It should be noted that results vary quarter to quarter depending on ship activity, ballast / laden ratio, cargo carried, weather, waiting time, time in port and vessel speed. However, analysis is also presented on a trailing 12-month basis to provide a more accurate assessment of Ardmore's progress over a longer period and to mitigate seasonality. From a weather perspective rougher weather (based on Beaufort Scale wind force rating being greater than 4 BF) will generally have a mitigating impact on the ability to optimize fuel consumption while idle time will impact ships metrics as they will still require power to run but will not be moving. Overall Ardmore Shipping's carbon emissions for the trailing 12-month period have increased from 397,592 metric tonnes to 418,022 metric tonnes of CO2, primarily due to an increase in distance travelled. Fleet EEOI for the period increased from 12.53 g / ctm to 13.34 g / ctm, primarily due to higher repositioning days on account of drydockings, while AER decreased from 6.10 g / tm to 6.05 g / tm. Ardmore seeks to achieve continued improvements through a combination of technological advancements and operational optimization.

         

1 Ardmore's emissions data is based on the reporting tools and information reasonably available to Ardmore and its applicable third-party technical managers for Ardmore's owned fleet. Management assesses such data and may adjust and restate the data to reflect latest information. It is expected that the shipping industry will continue to refine the performance measures for emissions and efficiency over time. AER and EEOI metrics are impacted by external factors such as charter speed, vessel orders and weather, in conjunction with overall market factors such as cargo load sizes and fleet utilization rate. As such, variance in performance can be found in the reported emissions between two periods for the same vessel and between vessels of a similar size and type. Furthermore, other companies may report slight variations (e.g. some shipping companies report CO2 in tonnes per kilometer as opposed to CO2 in tonnes per nautical mile) and consequently it is not always practical to directly compare emissions from different companies. The figures reported above represent Ardmore's initial findings; the Company is committed to improving the methodology and transparency of its emissions reporting in line with industry best practices. Accordingly, the above results may vary as the methodology and performance measures set out by the industry evolve.

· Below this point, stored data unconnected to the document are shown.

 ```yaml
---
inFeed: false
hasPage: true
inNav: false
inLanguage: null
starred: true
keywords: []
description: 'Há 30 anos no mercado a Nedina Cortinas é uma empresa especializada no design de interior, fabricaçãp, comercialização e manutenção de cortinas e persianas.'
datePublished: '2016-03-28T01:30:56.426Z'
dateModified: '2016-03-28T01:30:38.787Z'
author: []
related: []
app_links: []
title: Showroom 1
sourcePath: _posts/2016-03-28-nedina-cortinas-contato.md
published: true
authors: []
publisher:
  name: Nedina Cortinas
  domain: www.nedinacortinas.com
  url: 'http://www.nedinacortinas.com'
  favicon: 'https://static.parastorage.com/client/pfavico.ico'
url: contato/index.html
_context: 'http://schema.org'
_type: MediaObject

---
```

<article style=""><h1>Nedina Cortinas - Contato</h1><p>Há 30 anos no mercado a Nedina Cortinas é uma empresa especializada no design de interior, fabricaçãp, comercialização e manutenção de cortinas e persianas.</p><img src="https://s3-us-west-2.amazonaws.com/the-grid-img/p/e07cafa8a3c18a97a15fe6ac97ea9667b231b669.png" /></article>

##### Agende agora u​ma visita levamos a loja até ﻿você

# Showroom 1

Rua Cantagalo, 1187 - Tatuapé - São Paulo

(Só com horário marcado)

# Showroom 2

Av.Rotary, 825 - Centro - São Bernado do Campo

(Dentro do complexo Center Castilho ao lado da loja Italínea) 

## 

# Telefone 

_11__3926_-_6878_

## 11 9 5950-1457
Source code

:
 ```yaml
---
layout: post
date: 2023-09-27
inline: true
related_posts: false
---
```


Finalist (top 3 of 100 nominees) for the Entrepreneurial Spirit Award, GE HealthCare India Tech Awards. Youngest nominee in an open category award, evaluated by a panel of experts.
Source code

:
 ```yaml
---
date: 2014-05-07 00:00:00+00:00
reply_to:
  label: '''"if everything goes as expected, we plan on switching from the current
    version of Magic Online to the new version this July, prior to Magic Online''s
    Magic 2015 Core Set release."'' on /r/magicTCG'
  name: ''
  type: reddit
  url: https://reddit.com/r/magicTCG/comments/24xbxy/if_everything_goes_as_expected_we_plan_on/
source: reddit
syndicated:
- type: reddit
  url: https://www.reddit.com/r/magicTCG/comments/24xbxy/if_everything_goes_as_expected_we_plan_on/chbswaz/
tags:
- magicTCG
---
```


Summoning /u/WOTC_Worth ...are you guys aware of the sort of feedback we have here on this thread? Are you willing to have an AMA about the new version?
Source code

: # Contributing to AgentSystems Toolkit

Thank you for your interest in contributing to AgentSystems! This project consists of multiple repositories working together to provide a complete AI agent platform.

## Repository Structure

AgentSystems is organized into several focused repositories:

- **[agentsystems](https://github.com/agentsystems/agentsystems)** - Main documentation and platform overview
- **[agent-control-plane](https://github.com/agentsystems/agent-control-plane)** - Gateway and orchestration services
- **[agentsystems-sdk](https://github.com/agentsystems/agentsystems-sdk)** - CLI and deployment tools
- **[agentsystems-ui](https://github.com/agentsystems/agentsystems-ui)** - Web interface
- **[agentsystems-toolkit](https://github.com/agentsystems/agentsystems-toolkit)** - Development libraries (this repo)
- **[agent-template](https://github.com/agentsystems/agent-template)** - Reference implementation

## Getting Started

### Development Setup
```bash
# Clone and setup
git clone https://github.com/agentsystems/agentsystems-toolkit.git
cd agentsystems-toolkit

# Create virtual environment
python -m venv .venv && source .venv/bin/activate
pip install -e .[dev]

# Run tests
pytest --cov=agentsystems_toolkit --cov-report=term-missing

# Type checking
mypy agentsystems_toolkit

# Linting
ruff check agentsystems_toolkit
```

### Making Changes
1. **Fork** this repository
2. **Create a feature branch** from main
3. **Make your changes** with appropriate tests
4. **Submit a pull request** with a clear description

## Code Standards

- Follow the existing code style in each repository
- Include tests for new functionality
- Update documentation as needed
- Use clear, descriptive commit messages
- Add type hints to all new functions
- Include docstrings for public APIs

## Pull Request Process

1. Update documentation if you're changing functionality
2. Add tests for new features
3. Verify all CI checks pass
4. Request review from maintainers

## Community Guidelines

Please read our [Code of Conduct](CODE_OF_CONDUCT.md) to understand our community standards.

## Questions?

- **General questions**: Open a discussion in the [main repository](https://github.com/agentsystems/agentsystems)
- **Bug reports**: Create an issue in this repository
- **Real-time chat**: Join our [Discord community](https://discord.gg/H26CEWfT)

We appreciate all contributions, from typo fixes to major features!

2 Includes time-chartered out and time-chartered in vessels.

3 Annual Efficiency Ratio ("AER") is a measure of carbon efficiency using the parameters of fuel consumption, distance travelled, and design deadweight tonnage ("DWT"). AER is reported in unit grams of CO2 per ton-mile (gCO2/dwt-nm). It is calculated by dividing (i) mass of fuel consumed by type converted to metric tonnes of CO2 by (ii) DWT multiplied by distance travelled in nautical miles. A lower AER reflects better carbon efficiency.

4 The AER and EEOI figures are presented including the impact of cargo heating and tank cleaning operations unless stated.

5 Energy Efficiency Operational Indicator ("EEOI") is a tool for measuring CO2 gas emissions in a given time period per unit of transport work performed. It is calculated by dividing (i) mass of fuel consumed by type converted to metric tonnes of CO2 by (ii) cargo carried in tonnes multiplied by laden voyage distance in nautical miles. This calculation is performed as per IMO MEPC.1/Circ684. A lower EEOI reflects lower CO2 gas emissions in a given time period per unit of transport work performed.

6 Idle time is the amount of time a vessel is waiting in port or awaiting the laycan or waiting in port/at sea unfixed.

Non-GAAP Measures

EBITDA + vessel lease expense component (i.e. EBITDAR)

EBITDAR is defined as EBITDA (i.e. earnings before interest, loss on extinguishment, unrealized gains/(losses) on interest rate derivatives, profit/(loss) on equity method investments, taxes, depreciation and amortization) plus the vessel lease expense component of total charter hire expense for chartered-in vessels. Adjusted EBITDAR is defined as EBITDAR before certain items that Ardmore believes are not representative of its operating performance, including gain or loss on sale of vessels.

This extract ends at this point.